The establishment of the Gran Paradiso National Park (GPNP) was linked to the protection of the Alpine Ibex (Capra ibex). The Ibex had been decimated throughout Europe and after the Second World War only 416 Ibex were left in the world, all of which were in the park. The Ibex was saved from extinction largely thanks to the Park’s rangers, and today there are nearly 4,000 Ibex in the GPNP alone.
Protecting the Ibex remains a key priority, but the GPNP also aims to protect the Park’s biodiversity, allowing for scientific research, promoting environmental education and practicing sustainable tourism.

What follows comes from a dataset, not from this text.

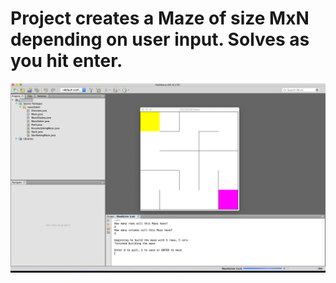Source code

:# Project creates a Maze of size MxN depending on user input. Solves as you hit enter.

![](mazeImages/Maze.png)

In addition to the emblematic Alpine Ibex, the park shelters many mammals such as chamois, marmots, mountain hare, foxes, badgers, ermines, weasels, martens, and stone martens. Raptors such as the golden eagle and the bearded vulture recently returned to nest in the protected area. There are also many reptile varieties, insects and amphibians, such as vipers, the Parnassius butterfly, newts and salamanders.
Economic and social development
In order to guarantee the socio-economic development of the Park’s population, the Park management promotes innovative ways that sustainably integrate people and nature, while preserving its natural heritage, such as the promotion of agro-silvo-pastoral activities, handicrafts and the traditional local architecture that protect traditional cultural values.

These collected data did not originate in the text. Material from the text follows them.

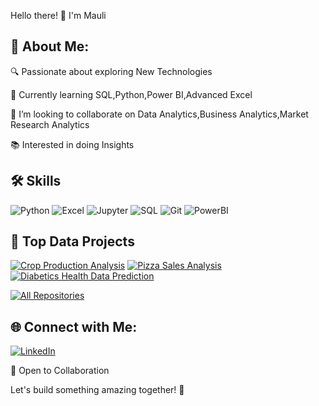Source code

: Hello there! 👋 I'm Mauli

## 🚀 About Me:
 
 🔍 Passionate about exploring New Technologies
  
 🌱 Currently learning SQL,Python,Power BI,Advanced Excel
  
  💞️ I’m looking to collaborate on Data Analytics,Business Analytics,Market Research Analytics
  
  📚 Interested in doing Insights
    
## 🛠️ Skills
![Python](https://img.shields.io/badge/Python-3776AB?style=for-the-badge&logo=python&logoColor=white)
![Excel](https://img.shields.io/badge/Excel-217346?style=for-the-badge&logo=microsoft-excel&logoColor=white)
![Jupyter](https://img.shields.io/badge/Jupyter-F37626?style=for-the-badge&logo=Jupyter&logoColor=white)
![SQL](https://img.shields.io/badge/SQL-4479A1?style=for-the-badge&logo=mysql&logoColor=white)
![Git](https://img.shields.io/badge/Git-F05032?style=for-the-badge&logo=git&logoColor=white)
![PowerBI](https://img.shields.io/badge/PowerBI-F05032?style=for-the-badge&logo=powerbi&logoColor=yellow)

## 🚀 Top Data Projects
[![Crop Production Analysis](https://github-readme-stats.vercel.app/api/pin/?username=mauli4&repo=crop-production-analysis&border_color=ffffff&bg_color=FFFFFF&title_color=C9D1D9&text_color=8B949E&icon_color=7F3FBF)](https://github.com/mauli4/crop-production-analysis)
[![Pizza Sales Analysis](https://github-readme-stats.vercel.app/api/pin/?username=mauli4&repo=pizza-sales-analysis&border_color=ffffff&bg_color=FFFFFF&title_color=C9D1D9&text_color=000000&icon_color=7F3FBF)](https://github.com/mauli4/pizza-sales-analysis )
[![Diabetics Health Data Prediction](https://github-readme-stats.vercel.app/api/pin/?username=mauli4&repo=diabetes-health-data-prediction&border_color=ffffff&bg_color=FFFFFF&title_color=C9D1D9&text_color=8B949E&icon_color=7F3FBF)](https://github.com/mauli4/diabetes-health-data-prediction)

<p align="left">
  <a href="https://github.com/mauli4?tab=repositories" target="_blank"><img alt="All Repositories" title="All Repositories" src="https://img.shields.io/badge/-All%20Repos-2962FF?style=for-the-badge&logo=koding&logoColor=white"/></a>
</p>

## 🌐 Connect with Me:

[![LinkedIn](https://img.shields.io/badge/LinkedIn-0077B5?style=for-the-badge&logo=linkedin&logoColor=white)](https://www.linkedin.com/in/mauli-shah-b52109211/)

  
🤝 Open to Collaboration

 Let's build something amazing together! 🚀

The Trademark of Quality Label, a label that the park assigns to tourism, crafts and food operators who are dedicated to quality and sustainability, guarantees the origin of the Park's territory, the quality of workmanship, environmental protection, hospitality, courtesy and the respect for local traditions. So far, 84 small businesses have obtained the label.
A few of the challenges that the Park is facing are climate change, pollution, and the invasion of alien species, but also incorrect soil use, hunting and killing of animals, and unregulated management of non-wood forest products, all of which the Park authorities aim to address in the coming years.
Striving for excellence
Thanks to an exceptional natural heritage, the good ecosystem’s state of conservation, the integration of the touristic and agricultural activities and its role as cross-border alpine protected area, the Park obtained the European Diploma of Protected Areas in 2007, a prestigious acknowledgement of the Council of Europe. The Diploma was awarded in conjunction with the Parc National de la Vanoise and the Mont Avic national park.
Gran Paradiso has been part of the IUCN Green List of Protected and Conserved Areas programme since 2014 to strengthen its role in preserving the ecological integrity of the ecosystems for present and future generations, as well as to promote socio-economic development for the local population, and enhance and preserve the environmental characteristics of the Park itself.